Below are some records. Reproduce them exactly from their first line through the line with "## Description", inclusive.

**Exercise input**
────

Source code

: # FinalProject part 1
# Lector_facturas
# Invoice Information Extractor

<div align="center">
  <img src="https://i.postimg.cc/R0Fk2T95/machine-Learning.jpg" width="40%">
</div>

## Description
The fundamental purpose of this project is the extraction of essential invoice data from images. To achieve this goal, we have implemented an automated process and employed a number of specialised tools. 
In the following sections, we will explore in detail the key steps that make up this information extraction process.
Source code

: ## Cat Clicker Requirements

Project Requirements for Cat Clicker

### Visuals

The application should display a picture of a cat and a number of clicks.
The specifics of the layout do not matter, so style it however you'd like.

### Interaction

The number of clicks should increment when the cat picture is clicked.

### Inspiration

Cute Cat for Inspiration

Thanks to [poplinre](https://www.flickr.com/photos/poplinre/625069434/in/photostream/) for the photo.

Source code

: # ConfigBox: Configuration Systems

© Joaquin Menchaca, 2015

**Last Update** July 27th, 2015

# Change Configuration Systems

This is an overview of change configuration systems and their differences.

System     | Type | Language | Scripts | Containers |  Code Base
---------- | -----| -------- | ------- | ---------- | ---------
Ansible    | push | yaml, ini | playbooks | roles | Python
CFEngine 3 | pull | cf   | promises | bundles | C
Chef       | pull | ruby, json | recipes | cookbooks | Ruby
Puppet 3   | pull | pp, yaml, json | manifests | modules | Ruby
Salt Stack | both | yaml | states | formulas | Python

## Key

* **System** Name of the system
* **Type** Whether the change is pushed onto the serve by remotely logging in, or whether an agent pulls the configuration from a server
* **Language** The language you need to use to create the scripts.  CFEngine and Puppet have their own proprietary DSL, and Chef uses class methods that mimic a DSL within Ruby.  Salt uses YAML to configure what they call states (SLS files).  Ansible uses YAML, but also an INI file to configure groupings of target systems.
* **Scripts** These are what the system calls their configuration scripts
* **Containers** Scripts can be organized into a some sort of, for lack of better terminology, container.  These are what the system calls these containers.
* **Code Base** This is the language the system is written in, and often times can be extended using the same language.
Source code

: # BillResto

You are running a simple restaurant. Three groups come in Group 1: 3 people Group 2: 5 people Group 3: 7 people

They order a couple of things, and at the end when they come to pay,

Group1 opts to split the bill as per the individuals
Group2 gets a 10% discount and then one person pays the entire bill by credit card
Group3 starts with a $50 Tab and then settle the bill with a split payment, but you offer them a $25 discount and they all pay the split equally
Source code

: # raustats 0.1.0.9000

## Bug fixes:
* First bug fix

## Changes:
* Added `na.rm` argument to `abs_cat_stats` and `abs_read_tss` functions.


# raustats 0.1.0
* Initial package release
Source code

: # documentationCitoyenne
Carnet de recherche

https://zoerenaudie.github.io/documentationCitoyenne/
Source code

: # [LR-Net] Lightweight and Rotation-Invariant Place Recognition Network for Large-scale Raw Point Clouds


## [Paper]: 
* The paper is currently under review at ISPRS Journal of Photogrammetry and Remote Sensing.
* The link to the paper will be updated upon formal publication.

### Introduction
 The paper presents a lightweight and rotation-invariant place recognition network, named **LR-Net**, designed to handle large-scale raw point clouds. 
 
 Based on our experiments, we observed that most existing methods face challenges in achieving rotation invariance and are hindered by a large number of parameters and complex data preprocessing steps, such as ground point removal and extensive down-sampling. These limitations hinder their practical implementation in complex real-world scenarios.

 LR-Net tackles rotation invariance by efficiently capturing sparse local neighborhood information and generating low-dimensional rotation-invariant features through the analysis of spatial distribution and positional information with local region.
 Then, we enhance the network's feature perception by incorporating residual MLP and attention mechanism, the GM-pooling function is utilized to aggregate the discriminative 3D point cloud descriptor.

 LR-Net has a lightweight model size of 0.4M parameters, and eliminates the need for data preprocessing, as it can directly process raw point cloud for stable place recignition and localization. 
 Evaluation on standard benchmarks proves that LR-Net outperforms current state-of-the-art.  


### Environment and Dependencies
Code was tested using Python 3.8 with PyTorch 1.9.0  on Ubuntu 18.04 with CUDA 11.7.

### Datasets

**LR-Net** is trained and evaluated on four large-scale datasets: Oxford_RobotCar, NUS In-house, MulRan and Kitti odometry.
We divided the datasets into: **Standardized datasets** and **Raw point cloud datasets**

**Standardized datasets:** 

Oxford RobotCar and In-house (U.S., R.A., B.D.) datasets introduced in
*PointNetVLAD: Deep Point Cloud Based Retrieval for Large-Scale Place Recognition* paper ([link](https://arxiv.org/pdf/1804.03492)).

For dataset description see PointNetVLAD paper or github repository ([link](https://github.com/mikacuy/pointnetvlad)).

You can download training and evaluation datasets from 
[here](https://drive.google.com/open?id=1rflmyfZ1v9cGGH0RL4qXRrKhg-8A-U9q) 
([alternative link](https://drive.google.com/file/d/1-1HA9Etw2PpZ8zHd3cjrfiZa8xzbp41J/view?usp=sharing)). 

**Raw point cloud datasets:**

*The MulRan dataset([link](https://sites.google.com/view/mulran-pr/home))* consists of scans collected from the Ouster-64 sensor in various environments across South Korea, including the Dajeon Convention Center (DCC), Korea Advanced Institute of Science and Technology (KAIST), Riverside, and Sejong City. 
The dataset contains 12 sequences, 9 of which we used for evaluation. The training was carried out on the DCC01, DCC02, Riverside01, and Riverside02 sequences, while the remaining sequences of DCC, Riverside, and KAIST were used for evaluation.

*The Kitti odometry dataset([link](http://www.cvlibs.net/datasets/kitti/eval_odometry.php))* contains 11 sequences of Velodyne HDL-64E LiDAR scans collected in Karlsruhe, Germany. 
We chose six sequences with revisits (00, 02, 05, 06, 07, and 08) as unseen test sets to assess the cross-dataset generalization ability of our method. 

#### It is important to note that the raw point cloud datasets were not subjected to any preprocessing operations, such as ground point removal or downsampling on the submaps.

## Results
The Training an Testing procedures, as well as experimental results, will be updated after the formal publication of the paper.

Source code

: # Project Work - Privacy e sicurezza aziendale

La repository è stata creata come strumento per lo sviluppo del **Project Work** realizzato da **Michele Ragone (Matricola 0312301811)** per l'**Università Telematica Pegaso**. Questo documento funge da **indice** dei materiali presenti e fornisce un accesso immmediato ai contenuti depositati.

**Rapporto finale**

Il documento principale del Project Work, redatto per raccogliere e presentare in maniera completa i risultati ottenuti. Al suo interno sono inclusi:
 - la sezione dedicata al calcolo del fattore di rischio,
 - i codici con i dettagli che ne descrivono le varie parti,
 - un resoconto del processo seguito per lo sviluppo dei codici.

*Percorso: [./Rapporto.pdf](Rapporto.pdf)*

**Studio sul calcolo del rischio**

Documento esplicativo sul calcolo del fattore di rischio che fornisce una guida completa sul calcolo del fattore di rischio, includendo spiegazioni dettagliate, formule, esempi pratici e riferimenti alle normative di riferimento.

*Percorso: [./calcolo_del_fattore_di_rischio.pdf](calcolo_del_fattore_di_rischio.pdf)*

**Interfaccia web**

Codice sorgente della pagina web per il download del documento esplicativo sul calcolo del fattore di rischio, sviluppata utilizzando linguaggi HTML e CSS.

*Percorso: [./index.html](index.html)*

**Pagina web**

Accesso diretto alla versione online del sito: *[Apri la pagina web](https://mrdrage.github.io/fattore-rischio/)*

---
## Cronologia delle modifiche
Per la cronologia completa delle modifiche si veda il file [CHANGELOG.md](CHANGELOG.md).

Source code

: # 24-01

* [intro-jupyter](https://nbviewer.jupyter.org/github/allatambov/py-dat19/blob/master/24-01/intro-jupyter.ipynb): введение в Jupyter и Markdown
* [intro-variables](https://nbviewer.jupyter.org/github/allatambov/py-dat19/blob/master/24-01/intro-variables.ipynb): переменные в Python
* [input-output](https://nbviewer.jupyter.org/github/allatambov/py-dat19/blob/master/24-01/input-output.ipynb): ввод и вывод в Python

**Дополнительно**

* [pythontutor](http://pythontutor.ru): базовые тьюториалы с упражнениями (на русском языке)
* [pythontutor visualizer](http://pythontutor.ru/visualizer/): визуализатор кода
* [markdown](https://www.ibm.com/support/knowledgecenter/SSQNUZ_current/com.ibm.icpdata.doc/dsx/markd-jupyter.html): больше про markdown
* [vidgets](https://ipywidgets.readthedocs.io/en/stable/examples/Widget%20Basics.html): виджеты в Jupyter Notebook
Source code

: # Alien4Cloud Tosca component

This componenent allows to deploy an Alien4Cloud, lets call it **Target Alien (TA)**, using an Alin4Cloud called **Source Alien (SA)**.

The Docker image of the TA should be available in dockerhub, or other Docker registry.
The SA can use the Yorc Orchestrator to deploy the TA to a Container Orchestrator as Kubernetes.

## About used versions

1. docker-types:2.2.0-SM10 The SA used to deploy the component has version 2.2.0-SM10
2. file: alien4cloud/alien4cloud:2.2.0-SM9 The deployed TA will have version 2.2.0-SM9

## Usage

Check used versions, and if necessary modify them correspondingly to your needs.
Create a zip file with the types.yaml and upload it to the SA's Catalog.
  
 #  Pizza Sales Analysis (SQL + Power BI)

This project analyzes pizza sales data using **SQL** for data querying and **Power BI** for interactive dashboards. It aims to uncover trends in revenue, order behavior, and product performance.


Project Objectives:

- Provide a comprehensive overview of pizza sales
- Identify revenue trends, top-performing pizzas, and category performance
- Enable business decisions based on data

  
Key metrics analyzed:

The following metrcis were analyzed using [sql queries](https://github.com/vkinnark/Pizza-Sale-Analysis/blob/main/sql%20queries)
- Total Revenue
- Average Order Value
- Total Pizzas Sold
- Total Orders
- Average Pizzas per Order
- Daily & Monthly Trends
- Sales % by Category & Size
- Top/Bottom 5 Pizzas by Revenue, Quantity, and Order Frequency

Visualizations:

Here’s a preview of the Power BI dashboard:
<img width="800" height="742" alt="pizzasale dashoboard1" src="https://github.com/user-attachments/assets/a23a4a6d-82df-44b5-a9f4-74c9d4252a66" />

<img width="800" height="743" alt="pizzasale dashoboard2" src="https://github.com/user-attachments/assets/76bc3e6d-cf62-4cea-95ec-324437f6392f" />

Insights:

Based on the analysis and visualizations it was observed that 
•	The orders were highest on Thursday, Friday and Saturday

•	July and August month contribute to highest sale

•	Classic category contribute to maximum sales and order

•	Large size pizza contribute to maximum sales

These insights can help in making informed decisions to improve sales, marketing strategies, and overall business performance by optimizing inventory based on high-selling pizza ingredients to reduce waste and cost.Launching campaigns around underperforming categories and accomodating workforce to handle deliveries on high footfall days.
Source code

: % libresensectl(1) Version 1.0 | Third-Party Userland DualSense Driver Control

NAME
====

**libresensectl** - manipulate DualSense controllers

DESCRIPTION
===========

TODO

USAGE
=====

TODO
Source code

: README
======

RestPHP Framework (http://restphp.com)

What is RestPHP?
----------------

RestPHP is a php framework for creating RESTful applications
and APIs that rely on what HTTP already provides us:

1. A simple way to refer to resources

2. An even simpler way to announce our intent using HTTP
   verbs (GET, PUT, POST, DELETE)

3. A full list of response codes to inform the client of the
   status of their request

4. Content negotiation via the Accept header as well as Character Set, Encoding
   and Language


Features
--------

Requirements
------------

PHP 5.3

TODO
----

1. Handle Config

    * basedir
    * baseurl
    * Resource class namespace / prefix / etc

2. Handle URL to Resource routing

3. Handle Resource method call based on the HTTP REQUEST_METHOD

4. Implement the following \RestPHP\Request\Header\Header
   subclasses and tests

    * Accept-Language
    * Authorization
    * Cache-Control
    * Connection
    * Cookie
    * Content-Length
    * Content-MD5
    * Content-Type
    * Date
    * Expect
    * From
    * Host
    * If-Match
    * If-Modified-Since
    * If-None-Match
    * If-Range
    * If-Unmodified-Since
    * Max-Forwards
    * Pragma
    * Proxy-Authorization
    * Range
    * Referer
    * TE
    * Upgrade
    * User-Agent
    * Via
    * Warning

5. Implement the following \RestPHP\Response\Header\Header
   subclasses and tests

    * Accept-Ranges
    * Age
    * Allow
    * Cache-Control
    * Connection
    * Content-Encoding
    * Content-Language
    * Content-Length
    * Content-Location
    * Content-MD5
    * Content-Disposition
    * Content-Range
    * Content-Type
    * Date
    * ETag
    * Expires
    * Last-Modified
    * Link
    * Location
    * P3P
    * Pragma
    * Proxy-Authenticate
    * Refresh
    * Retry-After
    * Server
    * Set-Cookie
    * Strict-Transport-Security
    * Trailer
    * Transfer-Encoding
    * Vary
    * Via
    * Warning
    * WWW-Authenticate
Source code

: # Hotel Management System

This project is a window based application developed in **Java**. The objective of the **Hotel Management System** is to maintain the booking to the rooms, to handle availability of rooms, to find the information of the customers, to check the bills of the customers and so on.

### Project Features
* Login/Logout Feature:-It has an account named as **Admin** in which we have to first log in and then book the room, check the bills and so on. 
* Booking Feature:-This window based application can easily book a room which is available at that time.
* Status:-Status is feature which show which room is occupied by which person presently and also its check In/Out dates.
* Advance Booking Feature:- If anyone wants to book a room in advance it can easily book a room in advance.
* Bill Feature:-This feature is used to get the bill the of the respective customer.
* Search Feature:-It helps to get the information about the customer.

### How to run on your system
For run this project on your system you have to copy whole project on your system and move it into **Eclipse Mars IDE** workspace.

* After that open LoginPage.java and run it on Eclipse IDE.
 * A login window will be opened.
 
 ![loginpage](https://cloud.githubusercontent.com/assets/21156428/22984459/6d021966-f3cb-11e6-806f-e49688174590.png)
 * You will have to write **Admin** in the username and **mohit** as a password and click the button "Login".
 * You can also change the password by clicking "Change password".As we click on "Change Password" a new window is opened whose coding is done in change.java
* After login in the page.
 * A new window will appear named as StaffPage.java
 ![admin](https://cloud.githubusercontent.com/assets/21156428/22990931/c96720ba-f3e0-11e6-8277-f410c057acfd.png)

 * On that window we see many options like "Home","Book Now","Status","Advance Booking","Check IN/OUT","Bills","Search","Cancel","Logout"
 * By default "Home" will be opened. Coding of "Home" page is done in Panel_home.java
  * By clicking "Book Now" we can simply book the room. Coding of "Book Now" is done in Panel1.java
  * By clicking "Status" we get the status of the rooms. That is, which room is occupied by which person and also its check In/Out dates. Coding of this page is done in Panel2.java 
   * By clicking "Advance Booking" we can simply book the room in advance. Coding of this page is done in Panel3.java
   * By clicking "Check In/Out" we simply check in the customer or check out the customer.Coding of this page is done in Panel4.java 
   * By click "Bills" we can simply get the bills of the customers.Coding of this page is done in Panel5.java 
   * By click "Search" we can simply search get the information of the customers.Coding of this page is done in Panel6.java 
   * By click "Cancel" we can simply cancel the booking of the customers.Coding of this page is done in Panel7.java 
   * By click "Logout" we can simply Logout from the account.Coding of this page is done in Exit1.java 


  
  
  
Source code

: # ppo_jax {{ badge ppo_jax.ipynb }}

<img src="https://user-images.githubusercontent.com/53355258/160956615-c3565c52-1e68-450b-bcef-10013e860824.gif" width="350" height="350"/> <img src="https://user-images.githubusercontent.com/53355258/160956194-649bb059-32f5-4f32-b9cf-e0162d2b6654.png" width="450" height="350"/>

────

**Output for this task**
Source code

: # FinalProject part 1
# Lector_facturas
# Invoice Information Extractor

<div align="center">
  <img src="https://i.postimg.cc/R0Fk2T95/machine-Learning.jpg" width="40%">
</div>

## Description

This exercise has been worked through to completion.